"We will surely get soaked today," grumbled Miss Palmer, but not lightly, for she trembled on observing the terrific downpour.
"How much further is it to this place we are going?" he inquired. To him, it seemed they had been riding an hour. "You do not mean to tell me, that all that stretch of forest and open country before we got to the forest, is a part of Effingham?"
"We will soon be there now," she evaded, and then added: "Effingham includes everything that electric cars operating in and out of the city reaches," and laughed. He believed her.
At last, the big car came to a stop. They alighted in the downpour, and rushed to shelter beneath the porch of a small grocery store, conducted by a kind-faced little colored woman.
"Oh, how-do, Mrs. Brown," cried Miss Palmer, when the latter, upon seeing them, opened the door and bade them enter. "I'm certainly glad to see you," whereupon they kissed, and Miss Palmer cheered the dark atmosphere with many cute words.
"Permit me, Mrs. Brown, to introduce Mr.——I forget your name?" "You see, Mr. Wyeth," said Miss Palmer, with a delightful smile, "I taught out here these past three years, and Mrs. Brown is one of my many friends. Yonder is the school," she pointed to an old frame building, that could barely be outlined through the storm. "They have transferred me back to the city again," she turned to Mrs. Brown. "So I regret to say that I shall not be with you next year."
Miss Palmer had a way of finishing her sentences with a show of her fine little teeth; and her chin, at such a time, reached to a fine point, which at first amused Sidney. She would bestow upon him a coquettish smile, when she found his eyes searching her mysteriously.
"Mr. Wyeth," said she, with her arm linked now within Mrs. Brown's, "is general agent for a new book by a Negro author, The Tempest, and for which I have accepted the local agency—why not," she broke off suddenly, "show Mrs.
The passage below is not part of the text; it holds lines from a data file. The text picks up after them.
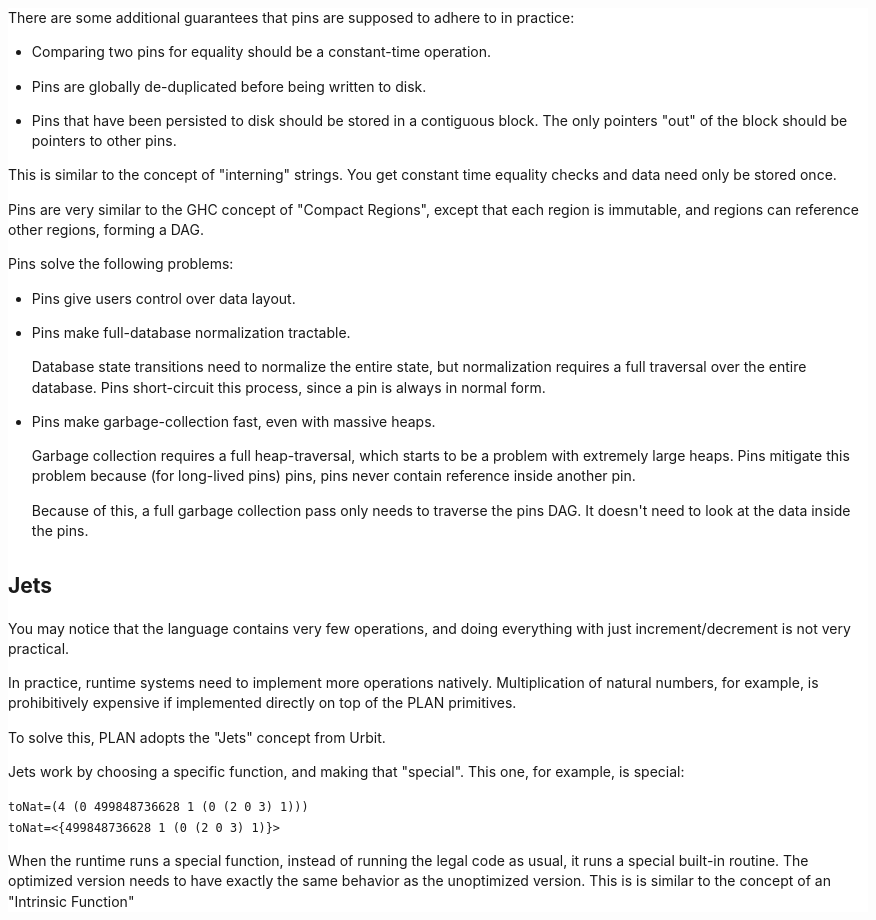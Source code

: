 There are some additional guarantees that pins are supposed to adhere to
in practice:

-   Comparing two pins for equality should be a constant-time operation.

-   Pins are globally de-duplicated before being written to disk.

-   Pins that have been persisted to disk should be stored in a contiguous
    block.  The only pointers "out" of the block should be pointers to
    other pins.

This is similar to the concept of "interning" strings.  You get constant
time equality checks and data need only be stored once.

Pins are very similar to the GHC concept of "Compact Regions", except
that each region is immutable, and regions can reference other regions,
forming a DAG.

Pins solve the following problems:

-   Pins give users control over data layout.

-   Pins make full-database normalization tractable.

    Database state transitions need to normalize the entire state, but
    normalization requires a full traversal over the entire database.
    Pins short-circuit this process, since a pin is always in normal form.

-   Pins make garbage-collection fast, even with massive heaps.

    Garbage collection requires a full heap-traversal, which starts to
    be a problem with extremely large heaps.  Pins mitigate this problem
    because (for long-lived pins) pins, pins never contain reference
    inside another pin.

    Because of this, a full garbage collection pass only needs to traverse
    the pins DAG.  It doesn't need to look at the data inside the pins.


## Jets

You may notice that the language contains very few operations, and doing
everything with just increment/decrement is not very practical.

In practice, runtime systems need to implement more operations natively.
Multiplication of natural numbers, for example, is prohibitively expensive
if implemented directly on top of the PLAN primitives.

To solve this, PLAN adopts the "Jets" concept from Urbit.

Jets work by choosing a specific function, and making that "special".
This one, for example, is special:

    toNat=(4 (0 499848736628 1 (0 (2 0 3) 1)))
    toNat=<{499848736628 1 (0 (2 0 3) 1)}>

When the runtime runs a special function, instead of running the legal
code as usual, it runs a special built-in routine.  The optimized version
needs to have exactly the same behavior as the unoptimized version.
This is is similar to the concept of an "Intrinsic Function"

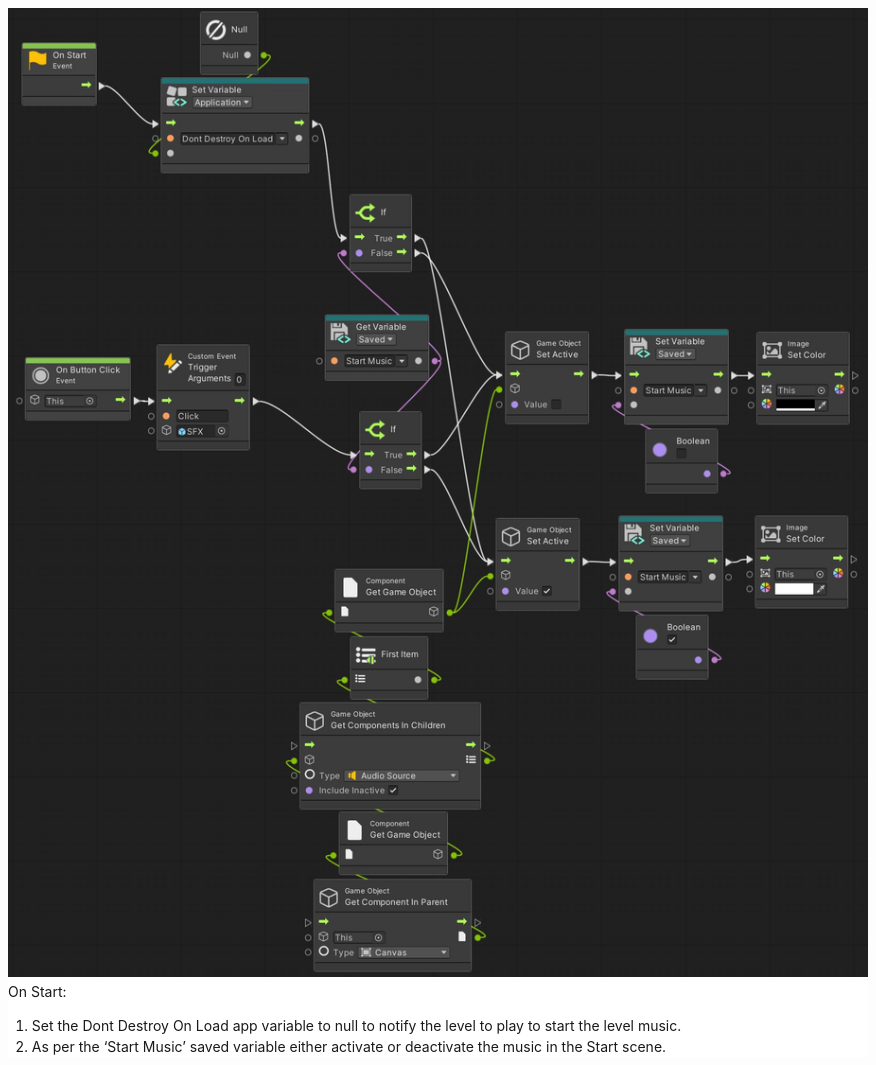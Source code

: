 ![Start Music Button jpg](Screenshots/V_script_sshots/start_music_button.jpg)
On Start:
1. Set the Dont Destroy On Load app variable to null to notify the level to play to start the level music.
2. As per the ‘Start Music’ saved variable either activate or deactivate the music in the Start scene.

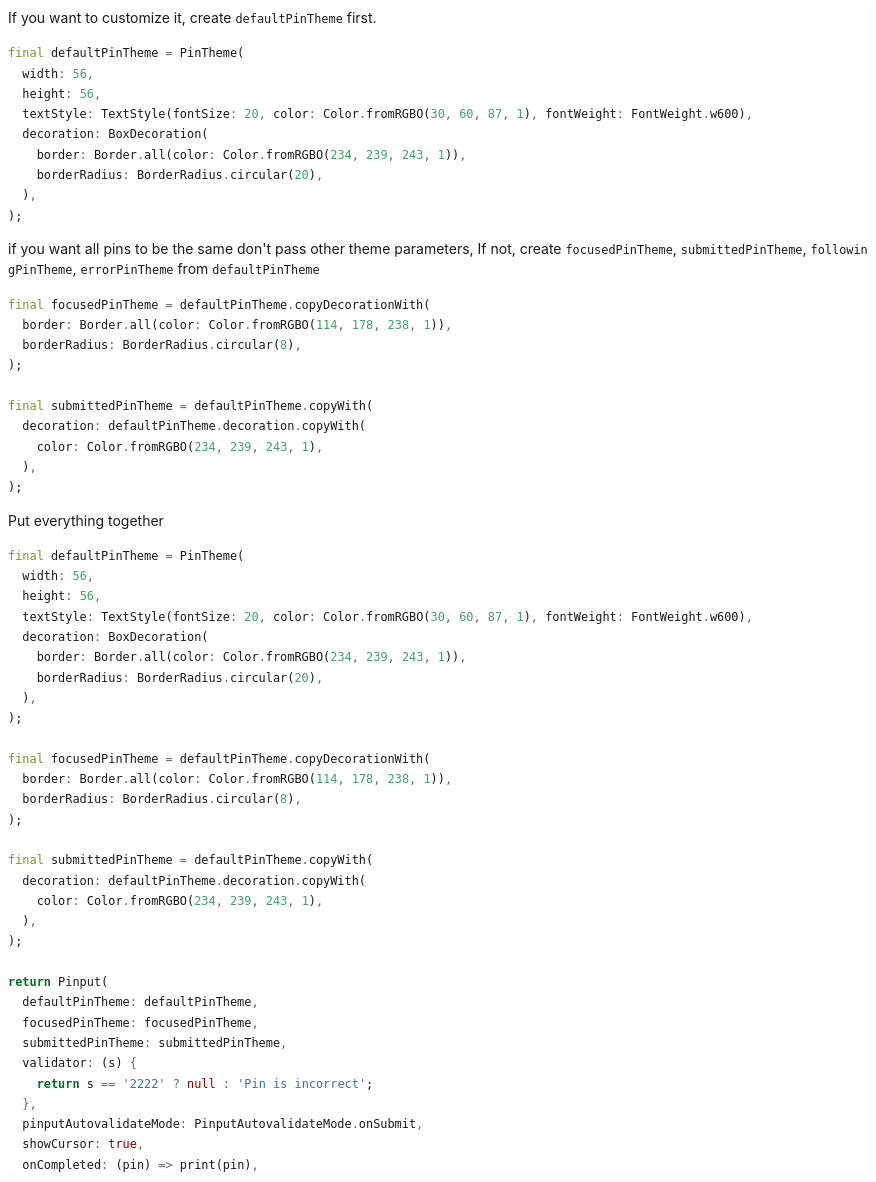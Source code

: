 If you want to customize it, create `defaultPinTheme` first.

```dart
final defaultPinTheme = PinTheme(
  width: 56,
  height: 56,
  textStyle: TextStyle(fontSize: 20, color: Color.fromRGBO(30, 60, 87, 1), fontWeight: FontWeight.w600),
  decoration: BoxDecoration(
    border: Border.all(color: Color.fromRGBO(234, 239, 243, 1)),
    borderRadius: BorderRadius.circular(20),
  ),
);
```

if you want all pins to be the same don't pass other theme parameters,
If not, create `focusedPinTheme`, `submittedPinTheme`, `followingPinTheme`, `errorPinTheme` from `defaultPinTheme`

```dart
final focusedPinTheme = defaultPinTheme.copyDecorationWith(
  border: Border.all(color: Color.fromRGBO(114, 178, 238, 1)),
  borderRadius: BorderRadius.circular(8),
);

final submittedPinTheme = defaultPinTheme.copyWith(
  decoration: defaultPinTheme.decoration.copyWith(
    color: Color.fromRGBO(234, 239, 243, 1),
  ),
);
```

Put everything together

```dart
final defaultPinTheme = PinTheme(
  width: 56,
  height: 56,
  textStyle: TextStyle(fontSize: 20, color: Color.fromRGBO(30, 60, 87, 1), fontWeight: FontWeight.w600),
  decoration: BoxDecoration(
    border: Border.all(color: Color.fromRGBO(234, 239, 243, 1)),
    borderRadius: BorderRadius.circular(20),
  ),
);

final focusedPinTheme = defaultPinTheme.copyDecorationWith(
  border: Border.all(color: Color.fromRGBO(114, 178, 238, 1)),
  borderRadius: BorderRadius.circular(8),
);

final submittedPinTheme = defaultPinTheme.copyWith(
  decoration: defaultPinTheme.decoration.copyWith(
    color: Color.fromRGBO(234, 239, 243, 1),
  ),
);

return Pinput(
  defaultPinTheme: defaultPinTheme,
  focusedPinTheme: focusedPinTheme,
  submittedPinTheme: submittedPinTheme,
  validator: (s) {
    return s == '2222' ? null : 'Pin is incorrect';
  },
  pinputAutovalidateMode: PinputAutovalidateMode.onSubmit,
  showCursor: true,
  onCompleted: (pin) => print(pin),
```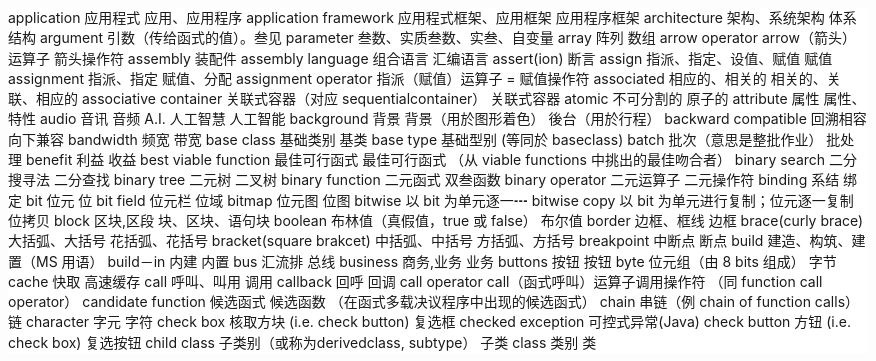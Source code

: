 application 应用程式 应用、应用程序
application framework 应用程式框架、应用框架 应用程序框架
architecture 架构、系统架构 体系结构
argument 引数（传给函式的值）。叁见 parameter 叁数、实质叁数、实叁、自变量
array 阵列 数组
arrow operator arrow（箭头）运算子 箭头操作符
assembly 装配件
assembly language 组合语言 汇编语言
assert(ion) 断言
assign 指派、指定、设值、赋值 赋值
assignment 指派、指定 赋值、分配
assignment operator 指派（赋值）运算子 = 赋值操作符
associated 相应的、相关的 相关的、关联、相应的
associative container 关联式容器（对应 sequentialcontainer） 关联式容器
atomic 不可分割的 原子的
attribute 属性 属性、特性
audio 音讯 音频
A.I. 人工智慧 人工智能
background 背景 背景（用於图形着色）
後台（用於行程）
backward compatible 回溯相容 向下兼容
bandwidth 频宽 带宽
base class 基础类别 基类
base type 基础型别 (等同於 baseclass)
batch 批次（意思是整批作业） 批处理
benefit 利益 收益
best viable function 最佳可行函式 最佳可行函式
（从 viable functions 中挑出的最佳吻合者）
binary search 二分搜寻法 二分查找
binary tree 二元树 二叉树
binary function 二元函式 双叁函数
binary operator 二元运算子 二元操作符
binding 系结 绑定
bit 位元 位
bit field 位元栏 位域
bitmap 位元图 位图
bitwise 以 bit 为单元逐一┅
bitwise copy 以 bit 为单元进行复制；位元逐一复制 位拷贝
block 区块,区段 块、区块、语句块
boolean 布林值（真假值，true 或 false） 布尔值
border 边框、框线 边框
brace(curly brace) 大括弧、大括号 花括弧、花括号
bracket(square brakcet) 中括弧、中括号 方括弧、方括号
breakpoint 中断点 断点
build 建造、构筑、建置（MS 用语）
build－in 内建 内置
bus 汇流排 总线
business 商务,业务 业务
buttons 按钮 按钮
byte 位元组（由 8 bits 组成） 字节
cache 快取 高速缓存
call 呼叫、叫用 调用
callback 回呼 回调
call operator call（函式呼叫）运算子调用操作符
（同 function call operator）
candidate function 候选函式 候选函数
（在函式多载决议程序中出现的候选函式）
chain 串链（例 chain of function calls） 链
character 字元 字符
check box 核取方块 (i.e. check button) 复选框
checked exception 可控式异常(Java)
check button 方钮 (i.e. check box) 复选按钮
child class 子类别（或称为derivedclass, subtype） 子类
class 类别 类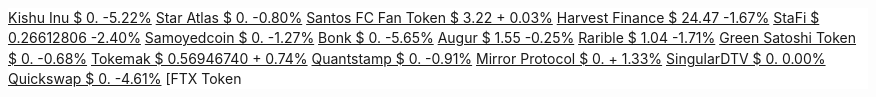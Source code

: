 [Kishu Inu
$
0.
-5.22%](/price/kishu/)
[Star Atlas
$
0.
-0.80%](/price/atlas/)
[Santos FC Fan Token
$
3.22
+
0.03%](/price/santos-fc-fan-token/)
[Harvest Finance
$
24.47
-1.67%](/price/harvest-finance/)
[StaFi
$
0.26612806
-2.40%](/price/stafi/)
[Samoyedcoin
$
0.
-1.27%](/price/samoyedcoin/)
[Bonk
$
0.
-5.65%](/price/bonk/)
[Augur
$
1.55
-0.25%](/price/augur/)
[Rarible
$
1.04
-1.71%](/price/rarible/)
[Green Satoshi Token
$
0.
-0.68%](/price/gst/)
[Tokemak
$
0.56946740
+
0.74%](/price/tokemak/)
[Quantstamp
$
0.
-0.91%](/price/quantstamp/)
[Mirror Protocol
$
0.
+
1.33%](/price/mirror-protocol/)
[SingularDTV
$
0.
0.00%](/price/singulardtv/)
[Quickswap
$
0.
-4.61%](/price/quickswap/)
[FTX Token
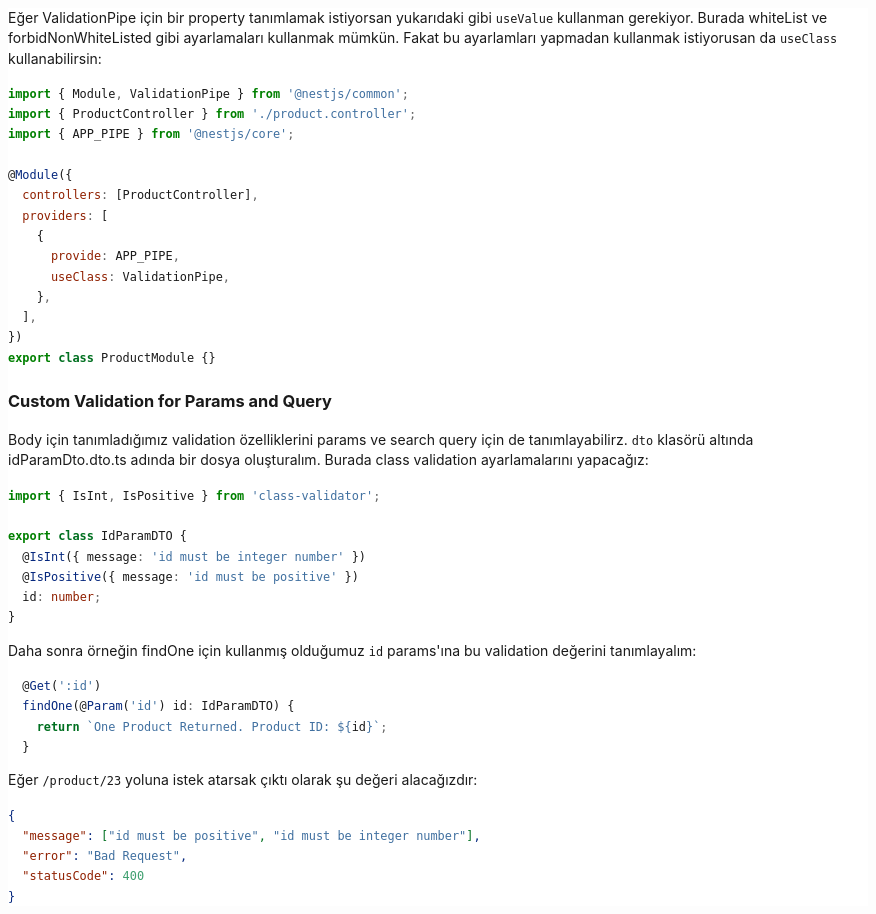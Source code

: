 Eğer ValidationPipe için bir property tanımlamak istiyorsan yukarıdaki gibi `useValue` kullanman gerekiyor. Burada whiteList ve forbidNonWhiteListed gibi ayarlamaları kullanmak mümkün. Fakat bu ayarlamları yapmadan kullanmak istiyorusan da `useClass` kullanabilirsin:

```js
import { Module, ValidationPipe } from '@nestjs/common';
import { ProductController } from './product.controller';
import { APP_PIPE } from '@nestjs/core';

@Module({
  controllers: [ProductController],
  providers: [
    {
      provide: APP_PIPE,
      useClass: ValidationPipe,
    },
  ],
})
export class ProductModule {}
```

### Custom Validation for Params and Query

Body için tanımladığımız validation özelliklerini params ve search query için de tanımlayabilirz. `dto` klasörü altında idParamDto.dto.ts adında bir dosya oluşturalım. Burada class validation ayarlamalarını yapacağız:

```ts
import { IsInt, IsPositive } from 'class-validator';

export class IdParamDTO {
  @IsInt({ message: 'id must be integer number' })
  @IsPositive({ message: 'id must be positive' })
  id: number;
}
```

Daha sonra örneğin findOne için kullanmış olduğumuz `id` params'ına bu validation değerini tanımlayalım:

```ts
  @Get(':id')
  findOne(@Param('id') id: IdParamDTO) {
    return `One Product Returned. Product ID: ${id}`;
  }
```

Eğer `/product/23` yoluna istek atarsak çıktı olarak şu değeri alacağızdır:

```json
{
  "message": ["id must be positive", "id must be integer number"],
  "error": "Bad Request",
  "statusCode": 400
}
```

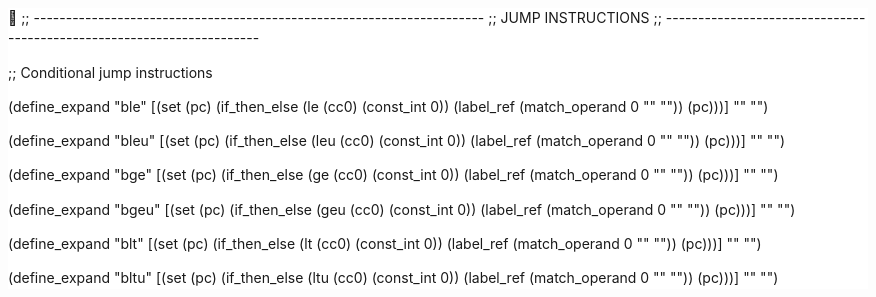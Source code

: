 
;; ----------------------------------------------------------------------
;; JUMP INSTRUCTIONS
;; ----------------------------------------------------------------------

;; Conditional jump instructions

(define_expand "ble"
  [(set (pc)
	(if_then_else (le (cc0)
			  (const_int 0))
		      (label_ref (match_operand 0 "" ""))
		      (pc)))]
  ""
  "")

(define_expand "bleu"
  [(set (pc)
	(if_then_else (leu (cc0)
			   (const_int 0))
		      (label_ref (match_operand 0 "" ""))
		      (pc)))]
  ""
  "")

(define_expand "bge"
  [(set (pc)
	(if_then_else (ge (cc0)
			  (const_int 0))
		      (label_ref (match_operand 0 "" ""))
		      (pc)))]
  ""
  "")

(define_expand "bgeu"
  [(set (pc)
	(if_then_else (geu (cc0)
			   (const_int 0))
		      (label_ref (match_operand 0 "" ""))
		      (pc)))]
  ""
  "")

(define_expand "blt"
  [(set (pc)
	(if_then_else (lt (cc0)
			  (const_int 0))
		      (label_ref (match_operand 0 "" ""))
		      (pc)))]
  ""
  "")

(define_expand "bltu"
  [(set (pc)
	(if_then_else (ltu (cc0)
			   (const_int 0))
		      (label_ref (match_operand 0 "" ""))
		      (pc)))]
  ""
  "")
Brown the book?"
"She is clever and suggestive at the same time," thought Sidney, almost aloud; but he forthwith obeyed the suggestion with much pleasure, and took Mrs. Brown's order amid the rainfall, collecting twenty-five cents as a guarantee of good faith, in addition.
It had ceased raining as suddenly as it had commenced. They turned to leave the store, and, as he was passing Miss Palmer, he bumped against her roughly. She was looking at his picture on the frontispiece now, with apparent suspicion. He pretended not to see her or her suspicion, that had now grown to excitement. She was yet apparently in some doubt, as she tried to make connections.